▸ Work to complete
Scan the records for lines with the word "shares", and copy every such line.

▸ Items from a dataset
▼

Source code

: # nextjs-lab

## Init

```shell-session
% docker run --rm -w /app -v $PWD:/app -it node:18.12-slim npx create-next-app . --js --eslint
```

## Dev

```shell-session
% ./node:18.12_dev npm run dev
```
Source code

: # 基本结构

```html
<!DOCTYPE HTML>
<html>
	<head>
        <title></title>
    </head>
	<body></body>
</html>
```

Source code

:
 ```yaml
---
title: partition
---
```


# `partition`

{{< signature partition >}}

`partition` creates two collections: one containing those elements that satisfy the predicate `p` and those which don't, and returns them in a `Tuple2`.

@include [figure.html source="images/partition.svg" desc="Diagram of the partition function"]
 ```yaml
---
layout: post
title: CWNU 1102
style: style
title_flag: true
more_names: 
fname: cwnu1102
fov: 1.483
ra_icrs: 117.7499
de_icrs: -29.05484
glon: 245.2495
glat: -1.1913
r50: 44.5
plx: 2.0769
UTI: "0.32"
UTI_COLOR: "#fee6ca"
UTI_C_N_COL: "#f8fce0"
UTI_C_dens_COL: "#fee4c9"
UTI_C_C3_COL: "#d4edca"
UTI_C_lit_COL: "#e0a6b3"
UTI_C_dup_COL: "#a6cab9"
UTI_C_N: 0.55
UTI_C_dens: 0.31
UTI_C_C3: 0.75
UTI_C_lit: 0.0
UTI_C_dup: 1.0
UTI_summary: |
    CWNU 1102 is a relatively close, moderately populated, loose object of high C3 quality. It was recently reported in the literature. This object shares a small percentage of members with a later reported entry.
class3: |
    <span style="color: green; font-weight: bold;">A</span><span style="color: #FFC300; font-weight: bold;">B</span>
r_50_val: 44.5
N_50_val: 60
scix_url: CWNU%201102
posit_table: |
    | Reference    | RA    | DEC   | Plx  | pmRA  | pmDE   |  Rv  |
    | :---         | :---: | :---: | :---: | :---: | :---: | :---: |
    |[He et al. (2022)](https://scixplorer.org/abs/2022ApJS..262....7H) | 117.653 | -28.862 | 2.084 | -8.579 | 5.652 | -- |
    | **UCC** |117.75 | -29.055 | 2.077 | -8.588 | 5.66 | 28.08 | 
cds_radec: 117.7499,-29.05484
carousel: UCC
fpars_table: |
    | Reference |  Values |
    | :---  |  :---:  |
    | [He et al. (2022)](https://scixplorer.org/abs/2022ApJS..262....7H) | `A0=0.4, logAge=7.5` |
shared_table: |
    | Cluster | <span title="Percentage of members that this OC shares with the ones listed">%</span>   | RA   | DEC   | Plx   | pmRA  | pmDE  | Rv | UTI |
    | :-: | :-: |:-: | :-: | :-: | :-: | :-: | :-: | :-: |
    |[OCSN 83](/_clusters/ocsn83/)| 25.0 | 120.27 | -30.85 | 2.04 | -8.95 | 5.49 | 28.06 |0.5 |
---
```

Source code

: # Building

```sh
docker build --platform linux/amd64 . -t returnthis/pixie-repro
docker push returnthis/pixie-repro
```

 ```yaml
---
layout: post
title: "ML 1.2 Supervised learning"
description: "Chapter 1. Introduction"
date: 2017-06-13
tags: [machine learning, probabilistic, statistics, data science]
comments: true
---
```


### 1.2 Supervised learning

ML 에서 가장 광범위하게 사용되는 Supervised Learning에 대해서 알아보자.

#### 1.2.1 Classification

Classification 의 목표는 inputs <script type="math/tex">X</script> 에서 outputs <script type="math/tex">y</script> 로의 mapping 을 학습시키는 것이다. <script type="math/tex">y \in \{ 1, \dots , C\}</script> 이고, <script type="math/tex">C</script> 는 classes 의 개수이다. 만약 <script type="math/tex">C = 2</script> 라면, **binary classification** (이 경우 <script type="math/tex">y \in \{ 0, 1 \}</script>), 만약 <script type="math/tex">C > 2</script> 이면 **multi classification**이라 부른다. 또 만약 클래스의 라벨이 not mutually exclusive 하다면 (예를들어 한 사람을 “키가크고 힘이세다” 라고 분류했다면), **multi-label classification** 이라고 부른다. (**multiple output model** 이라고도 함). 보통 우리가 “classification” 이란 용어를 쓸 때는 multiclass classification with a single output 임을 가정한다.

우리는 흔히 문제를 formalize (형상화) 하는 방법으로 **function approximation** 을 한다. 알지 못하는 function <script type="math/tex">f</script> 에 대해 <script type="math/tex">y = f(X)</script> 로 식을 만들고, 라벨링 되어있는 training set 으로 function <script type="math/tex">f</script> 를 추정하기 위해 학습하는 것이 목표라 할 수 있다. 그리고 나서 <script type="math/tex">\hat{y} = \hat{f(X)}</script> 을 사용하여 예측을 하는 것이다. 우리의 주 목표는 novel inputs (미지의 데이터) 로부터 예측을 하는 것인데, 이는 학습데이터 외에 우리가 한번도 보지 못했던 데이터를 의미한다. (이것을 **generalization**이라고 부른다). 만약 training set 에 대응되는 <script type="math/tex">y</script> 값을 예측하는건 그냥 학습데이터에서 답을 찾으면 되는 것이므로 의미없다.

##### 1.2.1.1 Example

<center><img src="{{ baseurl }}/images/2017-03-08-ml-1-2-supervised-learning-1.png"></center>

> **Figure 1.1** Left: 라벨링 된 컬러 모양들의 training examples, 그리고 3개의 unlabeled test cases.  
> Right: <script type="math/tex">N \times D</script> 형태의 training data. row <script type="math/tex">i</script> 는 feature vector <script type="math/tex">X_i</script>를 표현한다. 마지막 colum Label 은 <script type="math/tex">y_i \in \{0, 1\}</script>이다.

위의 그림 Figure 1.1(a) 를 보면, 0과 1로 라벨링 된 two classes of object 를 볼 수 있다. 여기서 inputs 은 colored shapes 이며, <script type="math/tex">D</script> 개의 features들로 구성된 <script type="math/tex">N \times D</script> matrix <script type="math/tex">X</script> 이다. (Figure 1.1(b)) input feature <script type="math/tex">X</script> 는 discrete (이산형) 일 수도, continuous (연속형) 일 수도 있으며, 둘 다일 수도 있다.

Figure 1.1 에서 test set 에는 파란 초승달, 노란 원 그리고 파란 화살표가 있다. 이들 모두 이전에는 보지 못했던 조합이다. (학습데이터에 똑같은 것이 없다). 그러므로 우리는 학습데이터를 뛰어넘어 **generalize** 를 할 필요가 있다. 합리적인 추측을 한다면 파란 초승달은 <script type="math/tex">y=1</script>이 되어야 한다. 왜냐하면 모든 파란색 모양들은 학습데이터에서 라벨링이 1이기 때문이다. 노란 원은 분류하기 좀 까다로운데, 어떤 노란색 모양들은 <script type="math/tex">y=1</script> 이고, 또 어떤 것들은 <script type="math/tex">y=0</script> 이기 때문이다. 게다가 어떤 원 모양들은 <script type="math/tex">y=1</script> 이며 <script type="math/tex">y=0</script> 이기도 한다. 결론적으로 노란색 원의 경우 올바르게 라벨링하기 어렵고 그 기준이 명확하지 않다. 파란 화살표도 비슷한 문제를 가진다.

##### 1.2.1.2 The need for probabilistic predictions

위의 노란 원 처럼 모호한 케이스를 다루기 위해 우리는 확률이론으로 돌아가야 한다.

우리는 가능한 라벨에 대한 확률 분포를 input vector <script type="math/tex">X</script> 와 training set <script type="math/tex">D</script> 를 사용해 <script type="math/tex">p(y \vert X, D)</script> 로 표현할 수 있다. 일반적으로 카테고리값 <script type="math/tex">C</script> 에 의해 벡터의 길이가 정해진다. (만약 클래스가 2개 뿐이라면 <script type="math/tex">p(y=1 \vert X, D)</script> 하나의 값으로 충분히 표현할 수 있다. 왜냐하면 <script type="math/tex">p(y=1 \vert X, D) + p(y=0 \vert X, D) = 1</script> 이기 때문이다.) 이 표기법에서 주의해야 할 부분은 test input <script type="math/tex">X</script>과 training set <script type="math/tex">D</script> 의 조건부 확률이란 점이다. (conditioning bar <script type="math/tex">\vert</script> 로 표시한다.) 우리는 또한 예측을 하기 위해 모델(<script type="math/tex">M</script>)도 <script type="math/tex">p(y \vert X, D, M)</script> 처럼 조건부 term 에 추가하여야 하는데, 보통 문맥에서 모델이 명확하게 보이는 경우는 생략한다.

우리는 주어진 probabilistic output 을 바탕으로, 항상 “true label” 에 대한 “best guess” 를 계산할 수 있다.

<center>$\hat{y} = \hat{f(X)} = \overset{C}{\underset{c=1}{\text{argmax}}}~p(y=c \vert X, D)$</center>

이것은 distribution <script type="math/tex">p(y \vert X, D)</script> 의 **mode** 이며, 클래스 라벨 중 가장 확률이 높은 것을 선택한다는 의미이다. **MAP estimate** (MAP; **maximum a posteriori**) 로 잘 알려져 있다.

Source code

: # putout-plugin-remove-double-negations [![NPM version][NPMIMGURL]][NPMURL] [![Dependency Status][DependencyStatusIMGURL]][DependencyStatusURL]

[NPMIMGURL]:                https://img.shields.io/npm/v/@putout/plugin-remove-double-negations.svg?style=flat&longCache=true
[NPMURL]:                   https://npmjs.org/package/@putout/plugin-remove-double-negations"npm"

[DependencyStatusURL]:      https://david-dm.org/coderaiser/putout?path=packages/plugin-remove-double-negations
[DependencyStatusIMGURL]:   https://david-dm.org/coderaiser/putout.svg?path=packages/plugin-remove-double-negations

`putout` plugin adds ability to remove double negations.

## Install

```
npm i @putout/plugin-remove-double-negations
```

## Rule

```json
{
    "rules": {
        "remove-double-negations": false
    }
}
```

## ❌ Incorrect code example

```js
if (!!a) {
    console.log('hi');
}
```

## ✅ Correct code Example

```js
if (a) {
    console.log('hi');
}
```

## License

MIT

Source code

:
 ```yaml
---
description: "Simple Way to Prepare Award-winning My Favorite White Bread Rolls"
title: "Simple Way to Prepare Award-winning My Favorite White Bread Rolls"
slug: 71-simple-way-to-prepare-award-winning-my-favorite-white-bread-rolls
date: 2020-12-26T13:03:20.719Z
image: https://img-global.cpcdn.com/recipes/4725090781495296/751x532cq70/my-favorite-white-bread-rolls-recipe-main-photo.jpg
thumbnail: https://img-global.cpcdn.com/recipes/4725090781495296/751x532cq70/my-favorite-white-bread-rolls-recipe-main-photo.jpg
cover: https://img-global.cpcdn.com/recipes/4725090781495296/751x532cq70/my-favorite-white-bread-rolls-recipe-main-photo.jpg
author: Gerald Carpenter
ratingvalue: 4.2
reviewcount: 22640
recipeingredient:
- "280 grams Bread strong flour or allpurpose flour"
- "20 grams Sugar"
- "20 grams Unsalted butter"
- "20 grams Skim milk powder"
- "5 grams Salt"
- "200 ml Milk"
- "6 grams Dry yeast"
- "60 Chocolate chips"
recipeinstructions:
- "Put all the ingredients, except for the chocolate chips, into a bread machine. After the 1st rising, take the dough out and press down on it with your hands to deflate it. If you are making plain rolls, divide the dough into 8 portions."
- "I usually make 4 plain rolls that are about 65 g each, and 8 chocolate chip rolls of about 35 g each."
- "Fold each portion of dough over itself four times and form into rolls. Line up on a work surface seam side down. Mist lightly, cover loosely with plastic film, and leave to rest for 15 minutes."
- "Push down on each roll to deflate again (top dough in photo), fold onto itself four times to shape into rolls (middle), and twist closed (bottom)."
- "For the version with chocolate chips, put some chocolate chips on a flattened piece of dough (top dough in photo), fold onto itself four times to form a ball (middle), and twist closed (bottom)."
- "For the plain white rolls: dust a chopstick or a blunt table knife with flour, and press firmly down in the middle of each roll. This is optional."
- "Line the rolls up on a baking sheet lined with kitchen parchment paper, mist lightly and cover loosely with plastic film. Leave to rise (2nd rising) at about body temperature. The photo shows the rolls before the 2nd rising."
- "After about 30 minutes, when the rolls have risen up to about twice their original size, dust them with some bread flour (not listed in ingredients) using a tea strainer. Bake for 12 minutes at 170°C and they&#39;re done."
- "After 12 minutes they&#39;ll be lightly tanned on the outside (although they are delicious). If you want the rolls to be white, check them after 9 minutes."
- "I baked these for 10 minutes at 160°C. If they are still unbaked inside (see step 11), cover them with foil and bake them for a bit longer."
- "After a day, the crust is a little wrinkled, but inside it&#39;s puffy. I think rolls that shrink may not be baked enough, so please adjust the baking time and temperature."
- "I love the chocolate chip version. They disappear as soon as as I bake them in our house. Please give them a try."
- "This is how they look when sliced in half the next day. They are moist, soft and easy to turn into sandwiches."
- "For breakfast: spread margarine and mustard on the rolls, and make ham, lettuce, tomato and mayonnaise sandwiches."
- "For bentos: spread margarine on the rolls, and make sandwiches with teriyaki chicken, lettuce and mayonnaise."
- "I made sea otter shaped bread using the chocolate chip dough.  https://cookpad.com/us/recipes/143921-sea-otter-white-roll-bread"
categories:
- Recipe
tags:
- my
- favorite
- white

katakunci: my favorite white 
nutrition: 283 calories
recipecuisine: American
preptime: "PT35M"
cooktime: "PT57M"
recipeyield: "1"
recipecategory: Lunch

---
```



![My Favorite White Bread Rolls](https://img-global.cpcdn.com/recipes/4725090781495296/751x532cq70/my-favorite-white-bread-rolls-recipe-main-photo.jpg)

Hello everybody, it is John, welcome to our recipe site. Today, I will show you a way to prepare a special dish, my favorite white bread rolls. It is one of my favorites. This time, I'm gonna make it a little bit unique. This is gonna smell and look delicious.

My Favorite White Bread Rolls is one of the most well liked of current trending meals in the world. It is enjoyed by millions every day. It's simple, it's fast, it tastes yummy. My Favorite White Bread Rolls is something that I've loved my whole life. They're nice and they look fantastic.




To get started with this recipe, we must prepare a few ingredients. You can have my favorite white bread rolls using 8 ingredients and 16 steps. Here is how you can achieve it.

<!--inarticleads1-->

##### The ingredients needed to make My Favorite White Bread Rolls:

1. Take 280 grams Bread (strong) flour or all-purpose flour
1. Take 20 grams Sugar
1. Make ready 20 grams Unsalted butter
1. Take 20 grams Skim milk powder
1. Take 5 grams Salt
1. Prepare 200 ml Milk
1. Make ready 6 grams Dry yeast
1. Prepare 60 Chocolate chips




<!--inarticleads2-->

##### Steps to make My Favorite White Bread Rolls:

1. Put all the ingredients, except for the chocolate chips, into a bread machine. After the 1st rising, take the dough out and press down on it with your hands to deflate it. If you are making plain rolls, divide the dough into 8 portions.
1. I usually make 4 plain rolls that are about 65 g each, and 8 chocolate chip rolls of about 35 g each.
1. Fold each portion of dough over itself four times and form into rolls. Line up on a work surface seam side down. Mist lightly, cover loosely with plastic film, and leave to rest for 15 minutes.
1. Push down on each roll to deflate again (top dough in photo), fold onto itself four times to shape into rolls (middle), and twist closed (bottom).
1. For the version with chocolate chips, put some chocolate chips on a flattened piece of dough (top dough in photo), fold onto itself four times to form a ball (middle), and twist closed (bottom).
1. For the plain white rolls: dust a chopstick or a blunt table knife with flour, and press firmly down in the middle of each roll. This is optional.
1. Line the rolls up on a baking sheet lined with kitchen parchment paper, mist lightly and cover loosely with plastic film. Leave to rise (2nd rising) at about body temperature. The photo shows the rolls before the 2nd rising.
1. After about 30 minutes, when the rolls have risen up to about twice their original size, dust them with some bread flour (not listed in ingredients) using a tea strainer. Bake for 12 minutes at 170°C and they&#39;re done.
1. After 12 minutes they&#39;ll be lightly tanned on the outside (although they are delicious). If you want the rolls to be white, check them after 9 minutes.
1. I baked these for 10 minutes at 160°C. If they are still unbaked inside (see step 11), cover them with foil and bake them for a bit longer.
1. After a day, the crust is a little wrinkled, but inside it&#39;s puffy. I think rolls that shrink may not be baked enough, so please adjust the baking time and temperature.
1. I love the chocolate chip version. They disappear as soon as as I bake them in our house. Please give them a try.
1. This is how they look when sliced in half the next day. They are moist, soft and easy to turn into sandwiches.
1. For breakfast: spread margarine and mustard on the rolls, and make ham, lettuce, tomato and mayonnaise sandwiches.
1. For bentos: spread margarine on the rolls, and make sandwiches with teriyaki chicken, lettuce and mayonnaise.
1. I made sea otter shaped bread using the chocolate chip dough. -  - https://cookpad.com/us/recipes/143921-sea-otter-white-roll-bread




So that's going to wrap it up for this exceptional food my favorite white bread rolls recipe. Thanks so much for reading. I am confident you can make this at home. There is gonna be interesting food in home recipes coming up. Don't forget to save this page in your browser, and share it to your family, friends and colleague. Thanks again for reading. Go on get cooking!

▲

▸ Exercise response
    CWNU 1102 is a relatively close, moderately populated, loose object of high C3 quality. It was recently reported in the literature. This object shares a small percentage of members with a later reported entry.
    | Cluster | <span title="Percentage of members that this OC shares with the ones listed">%</span>   | RA   | DEC   | Plx   | pmRA  | pmDE  | Rv | UTI |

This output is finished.